Most hybrid models use a sequence of linear and nonlinear models, but there are also hybrid models that use a sequence of nonlinear and linear models. It depends on which component is more dominant, either linear or nonlinear. The dominant component needs to be modeled first. However, the linear and nonlinear components in the data can have interaction. It is quite difficult to determine which component is more dominant. Modeling linear patterns using linear model will change the nonlinear patterns, and vice versa. However, in comparison with ANN model, the SVR is able to keep the linear components undamaged [22]. A hybridization of SVR and ARIMA model with a sequence of nonlinear and linear models has been found to outperform the existing neural network approaches, traditional ARIMA models, and other hybrid models, such as ARIMA and ANN (with a sequence of linear and nonlinear models and a sequence of nonlinear and linear models), as well as ARIMA and SVR (with a sequence of linear and nonlinear models) [22]. Therefore, this study uses a sequence of nonlinear and linear models by combining SVR with ARIMA model.

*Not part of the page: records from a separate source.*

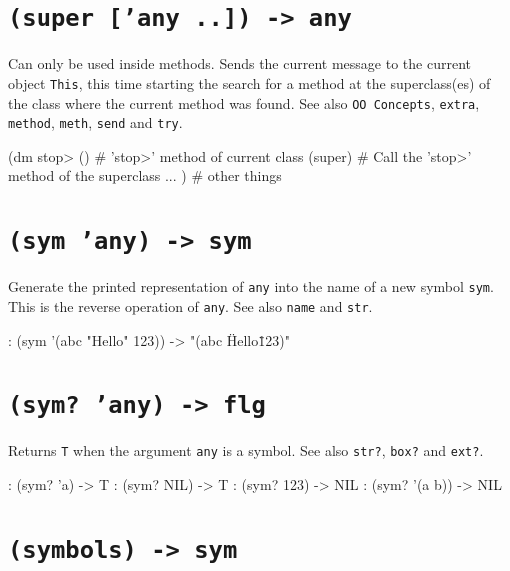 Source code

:  
\section*{\texttt{(super ['any ..]) -> any}}
\label{sec:func-ref-S-(super ['any ..]) -> any}


Can only be used inside methods. Sends the current message to the
current object \texttt{This}, this time starting the search for a method at the
superclass(es) of the class where the current method was found. See also
\texttt{OO Concepts}, \texttt{extra}, \texttt{method}, \texttt{meth}, \texttt{send} and \texttt{try}.


\begin{wideverbatim}
(dm stop> ()         # 'stop>' method of current class
   (super)           # Call the 'stop>' method of the superclass
   ... )             # other things
\end{wideverbatim}

 
\section*{\texttt{(sym 'any) -> sym}}
\label{sec:func-ref-S-(sym 'any) -> sym}


Generate the printed representation of \texttt{any} into the name of a new
symbol \texttt{sym}. This is the reverse operation of \texttt{any}. See also \texttt{name}
and \texttt{str}.


\begin{wideverbatim}
: (sym '(abc "Hello" 123))
-> "(abc \"Hello\" 123)"
\end{wideverbatim}

 
\section*{\texttt{(sym? 'any) -> flg}}
\label{sec:func-ref-S-(sym? 'any) -> flg}


Returns \texttt{T} when the argument \texttt{any} is a symbol. See also \texttt{str?}, \texttt{box?}
and \texttt{ext?}.


\begin{wideverbatim}
: (sym? 'a)
-> T
: (sym? NIL)
-> T
: (sym? 123)
-> NIL
: (sym? '(a b))
-> NIL
\end{wideverbatim}

 
\section*{\texttt{(symbols) -> sym}}
\label{sec:func-ref-S-(symbols) -> sym}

The hybrid linear and nonlinear model has never been used for crime rates forecasting. Most of the models used for crime rates forecasting are linear. As for real-world data, crime rates may have linear and nonlinear components, where the use of linear model may not be adequate to forecast the crime rates. Therefore, this study attempts to propose a hybrid time series model that can work well with limited data that consist of both linear and nonlinear components. SVR is used as nonlinear model and ARIMA is employed as linear model. First, the SVR is used to model the nonlinear component. After that, the remaining from the SVR model, which represents the linear component, is modeled by using ARIMA. In order to overcome the drawbacks of the SVR and ARIMA model, particle swarm optimization (PSO) is used to estimate the parameters of SVR and ARIMA models. PSO has the ability to escape from local optima, easy to implement, and has fewer parameters to be adjusted [34]. There are several factors that influence the property crime rates, among these are economic indicators. Therefore, this study uses three economic indicators, namely, unemployment rate, gross domestic product, and consumer price index as inputs to the proposed hybrid model.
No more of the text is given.